Later commentators, namely Rabbi Israel Meir Ha-Cohen (Hafetz Hayim, author of the Mishna Brurah around 1850) and Rabbi Yehiel Halevi Epstein (author of the Aruch ha-Shulchan, end of the nineteenth century), took opposing stands in relation to the question of a man praying in the presence of a married woman with no haircovering. The Mishna Brurah holds that immodesty in relation to a man praying is an objective standard irrespective of the current practices of the day. "Even if it is customary for such a woman and her woman friends in that place to go about bare-headed in the market place as is the way of wanton women, it is forbidden [to recite shema in her presence] (Mishna Brurah, Orach Hayim 75:10). Aruch ha-Shulchan (75:7) decries the bad habits of the time, but states that one can pray in front of women with uncovered hair because now hair is not considered to be immodest for the purposes of prayer. Aruch ha-Shulchan is drawing on the sources that we have mentioned that give weight to the practices of the time and that refer to a sense of modesty that is socially construed and not objective. (18) Further perhaps we need to argue that the Aruch ha-Shulchan does not understand hair-covering as an issue of modesty but rather as an issue of avoiding disgrace of a woman which would not be relevant if all women uncover their heads in a given society.

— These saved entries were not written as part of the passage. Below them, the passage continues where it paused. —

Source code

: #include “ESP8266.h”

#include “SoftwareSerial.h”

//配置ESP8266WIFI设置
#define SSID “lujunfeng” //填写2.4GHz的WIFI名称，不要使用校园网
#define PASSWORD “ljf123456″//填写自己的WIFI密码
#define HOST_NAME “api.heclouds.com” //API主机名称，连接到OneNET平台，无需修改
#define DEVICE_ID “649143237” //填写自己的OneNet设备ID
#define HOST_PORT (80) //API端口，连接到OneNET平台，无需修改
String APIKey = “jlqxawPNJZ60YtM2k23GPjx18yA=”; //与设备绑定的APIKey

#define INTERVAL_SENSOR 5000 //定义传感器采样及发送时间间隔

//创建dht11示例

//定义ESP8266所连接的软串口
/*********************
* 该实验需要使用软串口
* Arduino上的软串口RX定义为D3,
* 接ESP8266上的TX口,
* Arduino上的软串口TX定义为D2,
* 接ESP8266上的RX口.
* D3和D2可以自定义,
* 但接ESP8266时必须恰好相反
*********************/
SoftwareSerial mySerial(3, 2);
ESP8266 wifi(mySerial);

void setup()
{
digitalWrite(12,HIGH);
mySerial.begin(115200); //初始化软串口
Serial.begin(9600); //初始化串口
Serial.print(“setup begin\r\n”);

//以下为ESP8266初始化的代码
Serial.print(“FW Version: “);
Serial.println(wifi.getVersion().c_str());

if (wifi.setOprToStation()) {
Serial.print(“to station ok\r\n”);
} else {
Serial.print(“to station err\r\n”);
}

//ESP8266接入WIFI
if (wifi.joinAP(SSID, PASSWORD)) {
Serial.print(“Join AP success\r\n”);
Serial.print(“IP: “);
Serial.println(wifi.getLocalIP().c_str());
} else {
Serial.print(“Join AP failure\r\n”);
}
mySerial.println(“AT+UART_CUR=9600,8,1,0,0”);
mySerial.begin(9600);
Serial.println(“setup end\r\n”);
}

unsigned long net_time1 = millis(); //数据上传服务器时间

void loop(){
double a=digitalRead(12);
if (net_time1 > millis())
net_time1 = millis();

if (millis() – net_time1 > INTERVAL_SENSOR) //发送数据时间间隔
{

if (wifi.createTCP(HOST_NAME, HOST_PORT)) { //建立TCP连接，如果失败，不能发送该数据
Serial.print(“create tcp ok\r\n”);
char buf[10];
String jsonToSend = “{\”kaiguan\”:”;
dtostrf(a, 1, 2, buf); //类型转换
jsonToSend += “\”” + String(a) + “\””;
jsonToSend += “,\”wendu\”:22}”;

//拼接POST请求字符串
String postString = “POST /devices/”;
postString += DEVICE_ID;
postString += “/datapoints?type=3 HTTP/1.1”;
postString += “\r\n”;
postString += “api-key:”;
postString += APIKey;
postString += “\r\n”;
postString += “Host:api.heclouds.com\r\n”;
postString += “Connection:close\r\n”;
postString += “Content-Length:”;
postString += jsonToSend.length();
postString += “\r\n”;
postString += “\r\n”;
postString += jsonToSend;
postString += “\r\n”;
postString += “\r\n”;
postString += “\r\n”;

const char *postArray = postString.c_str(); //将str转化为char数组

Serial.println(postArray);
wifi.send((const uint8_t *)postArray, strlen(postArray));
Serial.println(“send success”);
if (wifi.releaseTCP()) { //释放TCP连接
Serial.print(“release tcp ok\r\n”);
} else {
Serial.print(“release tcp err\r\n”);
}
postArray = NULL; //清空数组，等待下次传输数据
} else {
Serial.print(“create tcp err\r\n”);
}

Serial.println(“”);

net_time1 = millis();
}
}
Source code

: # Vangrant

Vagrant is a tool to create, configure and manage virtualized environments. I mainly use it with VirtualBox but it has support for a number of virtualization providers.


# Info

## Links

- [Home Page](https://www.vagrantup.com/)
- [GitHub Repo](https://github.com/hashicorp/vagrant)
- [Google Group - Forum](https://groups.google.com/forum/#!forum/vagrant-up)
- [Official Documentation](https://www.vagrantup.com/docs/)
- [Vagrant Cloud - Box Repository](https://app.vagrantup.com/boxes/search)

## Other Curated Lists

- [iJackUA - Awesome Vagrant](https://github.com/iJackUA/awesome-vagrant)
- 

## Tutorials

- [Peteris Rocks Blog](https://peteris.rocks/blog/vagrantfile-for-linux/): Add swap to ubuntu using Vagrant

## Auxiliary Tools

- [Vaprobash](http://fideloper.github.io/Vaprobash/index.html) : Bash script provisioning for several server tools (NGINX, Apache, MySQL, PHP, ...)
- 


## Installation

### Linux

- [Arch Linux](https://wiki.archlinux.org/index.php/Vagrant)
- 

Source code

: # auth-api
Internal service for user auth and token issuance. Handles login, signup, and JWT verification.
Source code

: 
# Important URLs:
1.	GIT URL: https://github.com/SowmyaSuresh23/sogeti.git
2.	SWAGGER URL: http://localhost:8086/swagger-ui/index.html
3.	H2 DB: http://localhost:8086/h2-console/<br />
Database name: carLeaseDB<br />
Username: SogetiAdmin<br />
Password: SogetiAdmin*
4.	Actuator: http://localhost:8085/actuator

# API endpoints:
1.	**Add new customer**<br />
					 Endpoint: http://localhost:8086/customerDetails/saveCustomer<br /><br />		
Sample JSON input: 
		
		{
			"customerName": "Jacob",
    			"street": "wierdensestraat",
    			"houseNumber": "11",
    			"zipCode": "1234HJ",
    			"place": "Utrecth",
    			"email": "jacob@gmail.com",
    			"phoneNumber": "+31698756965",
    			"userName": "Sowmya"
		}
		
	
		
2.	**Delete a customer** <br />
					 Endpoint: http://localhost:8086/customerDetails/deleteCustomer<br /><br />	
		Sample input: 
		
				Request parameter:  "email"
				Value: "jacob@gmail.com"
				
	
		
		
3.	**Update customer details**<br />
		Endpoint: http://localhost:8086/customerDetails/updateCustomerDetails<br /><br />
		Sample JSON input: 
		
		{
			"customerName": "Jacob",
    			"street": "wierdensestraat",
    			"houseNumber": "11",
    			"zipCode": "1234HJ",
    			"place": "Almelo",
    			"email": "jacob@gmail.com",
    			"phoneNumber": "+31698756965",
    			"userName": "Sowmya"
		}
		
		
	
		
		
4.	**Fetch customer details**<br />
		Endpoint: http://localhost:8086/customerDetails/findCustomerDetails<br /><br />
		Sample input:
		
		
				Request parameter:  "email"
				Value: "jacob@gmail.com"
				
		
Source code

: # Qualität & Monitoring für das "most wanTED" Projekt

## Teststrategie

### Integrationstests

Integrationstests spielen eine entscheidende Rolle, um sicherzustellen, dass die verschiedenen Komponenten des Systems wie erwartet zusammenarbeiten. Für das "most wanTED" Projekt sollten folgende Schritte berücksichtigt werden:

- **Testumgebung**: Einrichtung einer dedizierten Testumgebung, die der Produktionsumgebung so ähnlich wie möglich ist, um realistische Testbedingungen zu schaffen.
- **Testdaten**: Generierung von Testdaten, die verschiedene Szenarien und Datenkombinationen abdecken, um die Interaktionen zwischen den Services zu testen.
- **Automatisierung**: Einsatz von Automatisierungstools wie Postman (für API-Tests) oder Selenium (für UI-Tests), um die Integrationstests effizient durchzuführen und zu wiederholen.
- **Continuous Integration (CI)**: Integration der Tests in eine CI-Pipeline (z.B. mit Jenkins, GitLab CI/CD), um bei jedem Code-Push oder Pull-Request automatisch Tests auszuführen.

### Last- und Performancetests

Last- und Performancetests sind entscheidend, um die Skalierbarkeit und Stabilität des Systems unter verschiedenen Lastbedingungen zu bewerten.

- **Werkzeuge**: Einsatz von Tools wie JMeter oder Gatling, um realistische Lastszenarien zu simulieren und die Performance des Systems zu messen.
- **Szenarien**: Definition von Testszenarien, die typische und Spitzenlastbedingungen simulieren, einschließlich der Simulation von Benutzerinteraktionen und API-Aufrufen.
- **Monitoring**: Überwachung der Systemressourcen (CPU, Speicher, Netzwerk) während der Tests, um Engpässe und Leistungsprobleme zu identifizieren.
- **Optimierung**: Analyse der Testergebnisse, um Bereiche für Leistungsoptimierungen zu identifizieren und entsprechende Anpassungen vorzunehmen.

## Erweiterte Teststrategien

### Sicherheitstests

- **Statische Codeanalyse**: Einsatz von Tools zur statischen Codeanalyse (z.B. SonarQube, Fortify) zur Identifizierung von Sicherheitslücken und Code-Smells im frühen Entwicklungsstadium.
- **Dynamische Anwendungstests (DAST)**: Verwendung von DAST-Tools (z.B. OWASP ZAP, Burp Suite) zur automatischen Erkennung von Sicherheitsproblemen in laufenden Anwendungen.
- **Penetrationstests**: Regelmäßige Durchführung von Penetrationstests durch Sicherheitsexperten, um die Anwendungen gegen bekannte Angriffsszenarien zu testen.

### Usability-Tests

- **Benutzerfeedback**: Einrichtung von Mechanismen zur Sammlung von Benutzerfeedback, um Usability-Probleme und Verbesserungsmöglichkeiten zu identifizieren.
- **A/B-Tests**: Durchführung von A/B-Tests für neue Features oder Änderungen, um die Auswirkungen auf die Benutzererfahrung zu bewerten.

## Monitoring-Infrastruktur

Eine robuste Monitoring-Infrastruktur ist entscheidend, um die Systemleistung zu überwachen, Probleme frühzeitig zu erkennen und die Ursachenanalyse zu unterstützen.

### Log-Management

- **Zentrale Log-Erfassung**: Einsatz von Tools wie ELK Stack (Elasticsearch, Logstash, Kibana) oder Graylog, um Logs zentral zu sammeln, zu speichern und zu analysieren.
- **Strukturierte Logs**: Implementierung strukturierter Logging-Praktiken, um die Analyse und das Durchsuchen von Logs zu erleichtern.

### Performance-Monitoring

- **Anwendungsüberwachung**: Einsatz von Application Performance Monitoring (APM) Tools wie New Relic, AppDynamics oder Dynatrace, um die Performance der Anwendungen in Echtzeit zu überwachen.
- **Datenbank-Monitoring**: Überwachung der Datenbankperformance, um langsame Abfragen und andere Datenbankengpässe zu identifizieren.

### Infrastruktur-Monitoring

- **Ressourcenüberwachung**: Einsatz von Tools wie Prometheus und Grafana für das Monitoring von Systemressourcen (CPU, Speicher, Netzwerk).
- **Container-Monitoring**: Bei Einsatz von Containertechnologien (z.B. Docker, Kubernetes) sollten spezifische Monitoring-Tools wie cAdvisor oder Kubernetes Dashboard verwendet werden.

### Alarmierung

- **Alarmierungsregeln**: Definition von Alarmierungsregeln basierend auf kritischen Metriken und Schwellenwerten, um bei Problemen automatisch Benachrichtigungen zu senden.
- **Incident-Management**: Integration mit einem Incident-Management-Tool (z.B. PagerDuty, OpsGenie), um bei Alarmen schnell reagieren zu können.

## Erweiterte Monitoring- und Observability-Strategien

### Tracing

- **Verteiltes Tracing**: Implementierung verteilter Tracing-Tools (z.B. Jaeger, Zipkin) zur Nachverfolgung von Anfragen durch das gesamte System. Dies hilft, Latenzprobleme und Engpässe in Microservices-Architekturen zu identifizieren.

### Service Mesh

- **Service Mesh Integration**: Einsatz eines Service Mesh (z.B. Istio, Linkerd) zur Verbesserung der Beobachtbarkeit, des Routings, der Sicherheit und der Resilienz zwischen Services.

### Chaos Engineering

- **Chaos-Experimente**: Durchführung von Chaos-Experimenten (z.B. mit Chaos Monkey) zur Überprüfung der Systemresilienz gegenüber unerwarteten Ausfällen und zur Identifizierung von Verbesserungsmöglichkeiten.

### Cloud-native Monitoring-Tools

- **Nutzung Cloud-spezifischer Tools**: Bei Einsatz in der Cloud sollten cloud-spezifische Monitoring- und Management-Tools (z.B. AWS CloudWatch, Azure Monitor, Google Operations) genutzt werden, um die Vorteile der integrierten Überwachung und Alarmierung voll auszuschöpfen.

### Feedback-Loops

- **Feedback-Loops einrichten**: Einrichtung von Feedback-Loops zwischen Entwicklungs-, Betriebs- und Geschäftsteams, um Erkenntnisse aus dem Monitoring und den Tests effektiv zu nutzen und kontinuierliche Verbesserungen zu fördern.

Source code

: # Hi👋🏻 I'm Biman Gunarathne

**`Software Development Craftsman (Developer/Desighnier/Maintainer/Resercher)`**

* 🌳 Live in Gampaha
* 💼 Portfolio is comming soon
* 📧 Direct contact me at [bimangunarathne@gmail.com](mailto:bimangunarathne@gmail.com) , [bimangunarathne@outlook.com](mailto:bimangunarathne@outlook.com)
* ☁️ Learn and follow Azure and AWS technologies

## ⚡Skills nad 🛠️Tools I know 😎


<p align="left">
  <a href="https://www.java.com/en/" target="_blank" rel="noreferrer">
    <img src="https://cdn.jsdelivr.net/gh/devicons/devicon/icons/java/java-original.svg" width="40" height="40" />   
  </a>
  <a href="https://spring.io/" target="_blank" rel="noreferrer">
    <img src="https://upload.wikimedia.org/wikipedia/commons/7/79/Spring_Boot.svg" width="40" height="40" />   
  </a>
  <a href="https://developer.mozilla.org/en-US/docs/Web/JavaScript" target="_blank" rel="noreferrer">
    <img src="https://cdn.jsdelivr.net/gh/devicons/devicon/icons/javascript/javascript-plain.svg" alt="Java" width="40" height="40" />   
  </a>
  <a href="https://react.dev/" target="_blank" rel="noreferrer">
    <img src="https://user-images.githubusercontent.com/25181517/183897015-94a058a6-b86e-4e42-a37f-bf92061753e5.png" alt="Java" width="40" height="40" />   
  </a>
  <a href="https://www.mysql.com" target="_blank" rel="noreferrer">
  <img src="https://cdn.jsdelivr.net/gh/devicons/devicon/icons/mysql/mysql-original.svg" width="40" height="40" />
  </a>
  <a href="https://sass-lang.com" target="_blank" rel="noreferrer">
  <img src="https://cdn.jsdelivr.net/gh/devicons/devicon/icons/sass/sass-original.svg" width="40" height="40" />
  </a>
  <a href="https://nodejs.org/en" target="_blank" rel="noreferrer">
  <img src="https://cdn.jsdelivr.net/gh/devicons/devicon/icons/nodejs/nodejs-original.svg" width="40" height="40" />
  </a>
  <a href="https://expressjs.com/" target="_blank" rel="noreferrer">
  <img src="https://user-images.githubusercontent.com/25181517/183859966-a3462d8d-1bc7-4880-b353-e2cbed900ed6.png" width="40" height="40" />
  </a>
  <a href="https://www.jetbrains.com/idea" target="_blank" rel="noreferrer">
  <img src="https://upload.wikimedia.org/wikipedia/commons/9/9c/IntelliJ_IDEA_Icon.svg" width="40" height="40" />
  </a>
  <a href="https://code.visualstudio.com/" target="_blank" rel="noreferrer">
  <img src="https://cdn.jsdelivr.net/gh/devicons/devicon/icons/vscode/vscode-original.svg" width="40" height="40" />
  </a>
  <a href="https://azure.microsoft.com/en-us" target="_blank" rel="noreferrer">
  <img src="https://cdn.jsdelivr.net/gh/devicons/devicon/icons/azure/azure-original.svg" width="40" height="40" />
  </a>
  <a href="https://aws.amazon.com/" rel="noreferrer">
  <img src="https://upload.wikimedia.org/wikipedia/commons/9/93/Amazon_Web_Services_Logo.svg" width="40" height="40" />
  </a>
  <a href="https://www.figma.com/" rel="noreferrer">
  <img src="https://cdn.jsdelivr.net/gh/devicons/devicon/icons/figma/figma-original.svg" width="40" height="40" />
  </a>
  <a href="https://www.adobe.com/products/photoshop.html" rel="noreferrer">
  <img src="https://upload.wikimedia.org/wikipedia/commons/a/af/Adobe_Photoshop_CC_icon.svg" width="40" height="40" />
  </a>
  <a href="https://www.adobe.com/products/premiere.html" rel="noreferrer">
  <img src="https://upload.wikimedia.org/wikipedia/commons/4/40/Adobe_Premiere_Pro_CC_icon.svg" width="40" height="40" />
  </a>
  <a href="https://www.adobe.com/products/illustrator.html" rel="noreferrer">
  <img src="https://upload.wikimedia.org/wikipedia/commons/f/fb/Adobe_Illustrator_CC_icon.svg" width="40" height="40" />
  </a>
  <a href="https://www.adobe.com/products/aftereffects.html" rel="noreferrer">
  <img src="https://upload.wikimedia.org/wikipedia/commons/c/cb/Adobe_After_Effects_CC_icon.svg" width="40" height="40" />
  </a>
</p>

Although modesty as an ideal, like humility, is generally understood to apply equally to women and men, sexual modesty is primarily represented as a practice by women to prevent men from sinning or being distracted in their service of God. (19) The representation of woman as the agent of male sexual distraction makes women responsible for male behaviour, instead of making men responsible for their own behaviour. Women are not addressed as religious subjects but as potential religious threats or objects. Women's objecthood becomes the basis of their subjectivity--contemporary modest dress has often become the paramount religious commandment for women.
The narrative and mystical dimension
Rabbinic literature, most notably the Talmud, presents an immaculately woven text of legal and narrative fibres alike. At times the narrative material represents a critique of the values represented in the legal discussion, at times the narrative material adds moral weight to the legal discourse. No topic under the scrutiny of the rabbis is without this enigmatic dance of law and narrative, halakha and aggada. Alongside the legal discussion about women's hair-covering is the aggadic and mystical imagery. The Talmud tells of a woman named Kimhit who had seven sons, all of whom eventually served as High Priests. The sages asked her: "What have you done to merit thus?" She replied: "Throughout the days of my life the beams of my house have not seen the plaits of my hair." They responded to her in a somewhat unexpected and ambiguous way: "There were many who did likewise and did not succeed" (BT Yoma 47a). Kimhit represents a woman who has gone beyond the letter of the law as it is spelled out in the Talmud itself. She attributes her good fortune to her act of hair-covering inside the house all the time as well as outside. The sages' response is ambiguous. They could be saying that there are many women who cover all their hair in the same way yet do not receive such rewards. Therefore one should be careful of performing religious acts with a reward in mind. (20) On the other hand the sages could be subtly undermining her practice and discouraging women from taking on too many strictures upon themselves so that they forget what the real basic requirements are. Despite a more ambiguous critical reading it should also be noted that this example of Kimhit is used in some religious circles today as an inspiration towards total and constant hair-covering.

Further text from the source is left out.